Im on my iphone. I have pics and ill try to figure a way to post em up


----------



## Red Sox Fanatic (Jun 13, 2011)

So having been told that "terns" tend to be a bit more aggressive than reds,this just isnt true??


----------



## MFNRyan (Mar 27, 2011)

What color are the fin's under your fish? If they are a dark red or red color the reason your fish are having a yellowish tint would be due to diet. If you switch it up with more selection you may see the darker red come in.


----------



## ScarsandCars (Jul 17, 2011)

Theyre diet is pretty varied and healthy. The colors they have are bright. I guess Ill let them grow out alittle more and see what happens.

Thanks for the advice guys


----------



## MFNRyan (Mar 27, 2011)

Frank will know best, but I think you have a regular P. natt here not a "tern" The fins are red on the bottom an all. Could be the young age an just now getting their colors. Diet and water params play a big role in this also. I do not believe you have a "tern" set of P's though


----------



## hastatus (Jan 16, 2003)

Spotting is not proper for "tern".


----------



## ScarsandCars (Jul 17, 2011)

Is there a water parameter that im missing? I regularly test pH and ammonia levels. Since my ammonia levels are low and I change my water I figure my nitrate and nitrite levels would be okay. The temp is set at 76-78 degrees.

Their diet is raw slices of shrimp (shell and all), slices of tilapia, cichlid gold pellets, brine shimp, bloodworms, and occasional beef heart.

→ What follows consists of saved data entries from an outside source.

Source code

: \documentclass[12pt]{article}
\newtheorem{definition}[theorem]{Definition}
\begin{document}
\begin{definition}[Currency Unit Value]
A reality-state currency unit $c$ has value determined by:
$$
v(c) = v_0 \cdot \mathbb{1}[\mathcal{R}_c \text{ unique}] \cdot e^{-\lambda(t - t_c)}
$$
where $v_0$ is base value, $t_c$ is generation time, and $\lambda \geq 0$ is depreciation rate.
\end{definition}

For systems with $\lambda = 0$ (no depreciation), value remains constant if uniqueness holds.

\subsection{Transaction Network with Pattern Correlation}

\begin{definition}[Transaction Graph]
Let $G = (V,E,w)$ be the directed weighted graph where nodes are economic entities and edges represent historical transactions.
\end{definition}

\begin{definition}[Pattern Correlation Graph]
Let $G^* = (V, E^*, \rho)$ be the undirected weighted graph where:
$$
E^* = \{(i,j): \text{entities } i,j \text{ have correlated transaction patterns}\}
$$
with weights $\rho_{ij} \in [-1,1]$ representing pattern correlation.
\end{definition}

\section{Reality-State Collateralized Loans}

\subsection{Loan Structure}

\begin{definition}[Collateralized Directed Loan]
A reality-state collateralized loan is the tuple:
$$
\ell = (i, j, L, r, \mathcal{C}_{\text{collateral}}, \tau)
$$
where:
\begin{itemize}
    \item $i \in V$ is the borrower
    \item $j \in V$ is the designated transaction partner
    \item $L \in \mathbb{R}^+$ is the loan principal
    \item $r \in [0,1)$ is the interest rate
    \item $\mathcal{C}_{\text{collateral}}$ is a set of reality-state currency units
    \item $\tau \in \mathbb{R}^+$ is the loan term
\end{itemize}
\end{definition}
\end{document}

I just want to make sure I provide the healthiest conditions I can. The first piranhas i had (before i knew anything about fish keeping) rarely got water changes, or anywhere near a proper diet and they never had anything like this happen.

Thanks for helping me help my fish!


----------



## MFNRyan (Mar 27, 2011)

Low ammonia is good, but the cycle proccess produces Nitrates which are not good for young fish or nitrites which is easrlier in the cycle stage. You should check those two with ammonia the most. pH level is not so important as having a steady same pH all the time.


----------



## ScarsandCars (Jul 17, 2011)

Ill scoop up and nitrate/nitrite test kit. Whats the best ways to regulate those levels?

Also, these are the first piranhas ive ever had in a tank with sand for substrate. Would that effect their colors?


----------



## MFNRyan (Mar 27, 2011)

Not really, sdand doesn't matter it will be ok. The hue somewhat changes their color. darker hue makes darker fish and lighter hue lighter fish, also tank location in asp[ect of natural light in the tank will change the color. Nitrite is ammonia breaking down, the way to keep this in check is good buio filtration.. nitrates is the final product of your cycle, you keep this in check by water changes.. that's the only way to clear nitrates in a clposed home tank set up.. Good luck bud


----------



## Wallah Suriel (Jul 17, 2011)

Awesome color!


----------



## locust (Aug 2, 2005)

"Ternetzi" at roughly the same size














you just know those big spots/big heads are gonna produce a real pygo


----------



## BRUNER247 (Jun 2, 2010)

Rbp. The yellow/orange will change to red. They're just starting to get color. Its like rhoms eyes. They start out orange n work up to red. I bet within a couple weeks they'll look like any other rbp out there


----------



## ScarsandCars (Jul 17, 2011)

Thanks much everyone. Their color just concerned me because Ive never had RBPs start off yellow. I'll keep posting pics and reading the forums


----------